Records shown:
────────────────────────────────────────
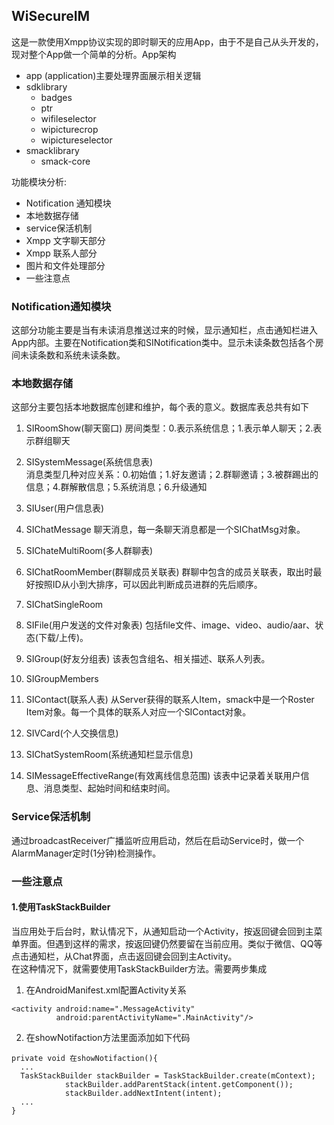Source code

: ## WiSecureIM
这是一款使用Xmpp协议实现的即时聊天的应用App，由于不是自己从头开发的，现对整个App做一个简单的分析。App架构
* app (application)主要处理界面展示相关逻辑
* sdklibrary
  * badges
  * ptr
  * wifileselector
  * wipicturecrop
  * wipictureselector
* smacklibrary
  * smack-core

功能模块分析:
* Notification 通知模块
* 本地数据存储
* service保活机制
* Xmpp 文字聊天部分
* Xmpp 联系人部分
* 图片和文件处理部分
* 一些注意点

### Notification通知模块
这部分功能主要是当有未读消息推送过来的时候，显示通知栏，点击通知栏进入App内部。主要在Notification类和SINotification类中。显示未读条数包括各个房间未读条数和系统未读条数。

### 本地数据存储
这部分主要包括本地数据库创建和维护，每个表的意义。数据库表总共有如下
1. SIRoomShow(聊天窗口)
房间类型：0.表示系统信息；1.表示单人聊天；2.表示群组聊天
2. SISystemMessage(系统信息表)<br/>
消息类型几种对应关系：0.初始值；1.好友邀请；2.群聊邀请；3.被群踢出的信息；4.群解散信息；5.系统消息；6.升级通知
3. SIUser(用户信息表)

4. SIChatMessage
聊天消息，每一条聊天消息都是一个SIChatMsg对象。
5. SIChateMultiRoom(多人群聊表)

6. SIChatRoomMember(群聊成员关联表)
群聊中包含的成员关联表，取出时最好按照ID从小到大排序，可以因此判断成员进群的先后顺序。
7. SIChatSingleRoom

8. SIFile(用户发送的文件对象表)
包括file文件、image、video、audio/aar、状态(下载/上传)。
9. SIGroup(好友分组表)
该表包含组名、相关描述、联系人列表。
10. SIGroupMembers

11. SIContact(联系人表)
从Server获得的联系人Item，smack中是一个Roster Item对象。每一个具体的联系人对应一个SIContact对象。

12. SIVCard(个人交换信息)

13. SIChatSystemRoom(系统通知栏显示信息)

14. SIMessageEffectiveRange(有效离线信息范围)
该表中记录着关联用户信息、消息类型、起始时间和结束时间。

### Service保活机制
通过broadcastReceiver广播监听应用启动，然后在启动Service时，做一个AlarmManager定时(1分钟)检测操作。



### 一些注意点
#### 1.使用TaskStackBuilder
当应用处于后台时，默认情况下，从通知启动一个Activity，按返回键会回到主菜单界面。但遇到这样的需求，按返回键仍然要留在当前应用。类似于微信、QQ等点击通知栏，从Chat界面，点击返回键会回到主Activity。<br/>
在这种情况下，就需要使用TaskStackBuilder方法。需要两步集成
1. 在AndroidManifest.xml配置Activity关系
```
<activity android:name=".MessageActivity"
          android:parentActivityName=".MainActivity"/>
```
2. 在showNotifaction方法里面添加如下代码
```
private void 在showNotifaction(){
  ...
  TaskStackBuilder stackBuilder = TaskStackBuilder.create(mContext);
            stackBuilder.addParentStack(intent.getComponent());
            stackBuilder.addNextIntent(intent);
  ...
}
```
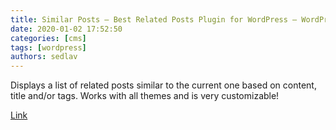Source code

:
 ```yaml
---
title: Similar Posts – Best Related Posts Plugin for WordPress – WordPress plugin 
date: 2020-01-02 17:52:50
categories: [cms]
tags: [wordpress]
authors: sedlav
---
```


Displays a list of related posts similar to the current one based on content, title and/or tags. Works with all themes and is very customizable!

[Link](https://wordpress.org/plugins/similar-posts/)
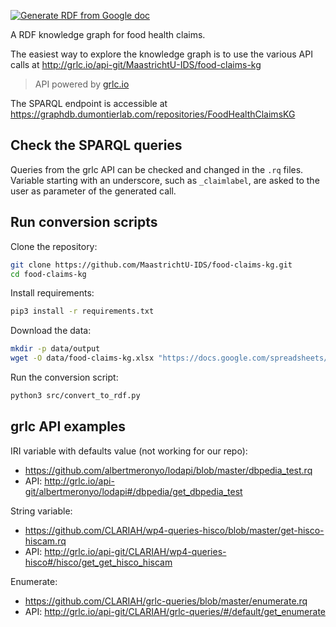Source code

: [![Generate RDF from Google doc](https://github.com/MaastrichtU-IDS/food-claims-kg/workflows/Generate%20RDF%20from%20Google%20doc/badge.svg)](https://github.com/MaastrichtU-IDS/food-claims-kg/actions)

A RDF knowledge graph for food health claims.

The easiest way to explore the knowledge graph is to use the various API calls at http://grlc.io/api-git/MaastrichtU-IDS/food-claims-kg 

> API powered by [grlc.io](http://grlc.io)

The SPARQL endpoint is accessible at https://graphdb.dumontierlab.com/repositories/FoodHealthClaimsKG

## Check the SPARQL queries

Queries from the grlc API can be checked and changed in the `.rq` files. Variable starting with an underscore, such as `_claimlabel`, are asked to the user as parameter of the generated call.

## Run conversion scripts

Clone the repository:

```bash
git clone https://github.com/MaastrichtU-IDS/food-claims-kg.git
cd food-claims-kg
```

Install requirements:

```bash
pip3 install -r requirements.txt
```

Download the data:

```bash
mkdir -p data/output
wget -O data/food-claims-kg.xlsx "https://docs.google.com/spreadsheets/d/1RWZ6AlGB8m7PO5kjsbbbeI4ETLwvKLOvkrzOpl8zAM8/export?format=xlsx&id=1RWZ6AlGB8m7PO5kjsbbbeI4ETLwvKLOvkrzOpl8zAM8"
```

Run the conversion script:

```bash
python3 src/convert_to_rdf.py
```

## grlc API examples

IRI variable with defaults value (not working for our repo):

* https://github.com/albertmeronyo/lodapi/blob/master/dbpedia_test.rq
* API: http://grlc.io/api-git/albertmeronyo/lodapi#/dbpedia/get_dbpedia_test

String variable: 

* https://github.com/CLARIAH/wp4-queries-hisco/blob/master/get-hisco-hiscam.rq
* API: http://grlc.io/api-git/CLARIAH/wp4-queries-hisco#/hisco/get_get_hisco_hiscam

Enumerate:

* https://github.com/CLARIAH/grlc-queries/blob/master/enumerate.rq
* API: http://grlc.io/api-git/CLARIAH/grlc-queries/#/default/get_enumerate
────────────────────────────────────────
Assignment: Pictures are to be left out; all other data must be returned exactly.

Reply to the task:
Source code

: ## WiSecureIM
这是一款使用Xmpp协议实现的即时聊天的应用App，由于不是自己从头开发的，现对整个App做一个简单的分析。App架构
* app (application)主要处理界面展示相关逻辑
* sdklibrary
  * badges
  * ptr
  * wifileselector
  * wipicturecrop
  * wipictureselector
* smacklibrary
  * smack-core

功能模块分析:
* Notification 通知模块
* 本地数据存储
* service保活机制
* Xmpp 文字聊天部分
* Xmpp 联系人部分
* 图片和文件处理部分
* 一些注意点

### Notification通知模块
这部分功能主要是当有未读消息推送过来的时候，显示通知栏，点击通知栏进入App内部。主要在Notification类和SINotification类中。显示未读条数包括各个房间未读条数和系统未读条数。

### 本地数据存储
这部分主要包括本地数据库创建和维护，每个表的意义。数据库表总共有如下
1. SIRoomShow(聊天窗口)
房间类型：0.表示系统信息；1.表示单人聊天；2.表示群组聊天
2. SISystemMessage(系统信息表)<br/>
消息类型几种对应关系：0.初始值；1.好友邀请；2.群聊邀请；3.被群踢出的信息；4.群解散信息；5.系统消息；6.升级通知
3. SIUser(用户信息表)

4. SIChatMessage
聊天消息，每一条聊天消息都是一个SIChatMsg对象。
5. SIChateMultiRoom(多人群聊表)

6. SIChatRoomMember(群聊成员关联表)
群聊中包含的成员关联表，取出时最好按照ID从小到大排序，可以因此判断成员进群的先后顺序。
7. SIChatSingleRoom

8. SIFile(用户发送的文件对象表)
包括file文件、image、video、audio/aar、状态(下载/上传)。
9. SIGroup(好友分组表)
该表包含组名、相关描述、联系人列表。
10. SIGroupMembers

11. SIContact(联系人表)
从Server获得的联系人Item，smack中是一个Roster Item对象。每一个具体的联系人对应一个SIContact对象。

12. SIVCard(个人交换信息)

13. SIChatSystemRoom(系统通知栏显示信息)

14. SIMessageEffectiveRange(有效离线信息范围)
该表中记录着关联用户信息、消息类型、起始时间和结束时间。

### Service保活机制
通过broadcastReceiver广播监听应用启动，然后在启动Service时，做一个AlarmManager定时(1分钟)检测操作。



### 一些注意点
#### 1.使用TaskStackBuilder
当应用处于后台时，默认情况下，从通知启动一个Activity，按返回键会回到主菜单界面。但遇到这样的需求，按返回键仍然要留在当前应用。类似于微信、QQ等点击通知栏，从Chat界面，点击返回键会回到主Activity。<br/>
在这种情况下，就需要使用TaskStackBuilder方法。需要两步集成
1. 在AndroidManifest.xml配置Activity关系
```
<activity android:name=".MessageActivity"
          android:parentActivityName=".MainActivity"/>
```
2. 在showNotifaction方法里面添加如下代码
```
private void 在showNotifaction(){
  ...
  TaskStackBuilder stackBuilder = TaskStackBuilder.create(mContext);
            stackBuilder.addParentStack(intent.getComponent());
            stackBuilder.addNextIntent(intent);
  ...
}
```
Source code

:
 ```yaml
---
title: Similar Posts – Best Related Posts Plugin for WordPress – WordPress plugin 
date: 2020-01-02 17:52:50
categories: [cms]
tags: [wordpress]
authors: sedlav
---
```


Displays a list of related posts similar to the current one based on content, title and/or tags. Works with all themes and is very customizable!

[Link](https://wordpress.org/plugins/similar-posts/)
Source code

: [![Generate RDF from Google doc](https://github.com/MaastrichtU-IDS/food-claims-kg/workflows/Generate%20RDF%20from%20Google%20doc/badge.svg)](https://github.com/MaastrichtU-IDS/food-claims-kg/actions)

A RDF knowledge graph for food health claims.

The easiest way to explore the knowledge graph is to use the various API calls at http://grlc.io/api-git/MaastrichtU-IDS/food-claims-kg 

> API powered by [grlc.io](http://grlc.io)

The SPARQL endpoint is accessible at https://graphdb.dumontierlab.com/repositories/FoodHealthClaimsKG

## Check the SPARQL queries

Queries from the grlc API can be checked and changed in the `.rq` files. Variable starting with an underscore, such as `_claimlabel`, are asked to the user as parameter of the generated call.

## Run conversion scripts

Clone the repository:

```bash
git clone https://github.com/MaastrichtU-IDS/food-claims-kg.git
cd food-claims-kg
```

Install requirements:

```bash
pip3 install -r requirements.txt
```

Download the data:

```bash
mkdir -p data/output
wget -O data/food-claims-kg.xlsx "https://docs.google.com/spreadsheets/d/1RWZ6AlGB8m7PO5kjsbbbeI4ETLwvKLOvkrzOpl8zAM8/export?format=xlsx&id=1RWZ6AlGB8m7PO5kjsbbbeI4ETLwvKLOvkrzOpl8zAM8"
```

Run the conversion script:

```bash
python3 src/convert_to_rdf.py
```

## grlc API examples

IRI variable with defaults value (not working for our repo):

* https://github.com/albertmeronyo/lodapi/blob/master/dbpedia_test.rq
* API: http://grlc.io/api-git/albertmeronyo/lodapi#/dbpedia/get_dbpedia_test

String variable: 

* https://github.com/CLARIAH/wp4-queries-hisco/blob/master/get-hisco-hiscam.rq
* API: http://grlc.io/api-git/CLARIAH/wp4-queries-hisco#/hisco/get_get_hisco_hiscam

Enumerate:

* https://github.com/CLARIAH/grlc-queries/blob/master/enumerate.rq
* API: http://grlc.io/api-git/CLARIAH/grlc-queries/#/default/get_enumerate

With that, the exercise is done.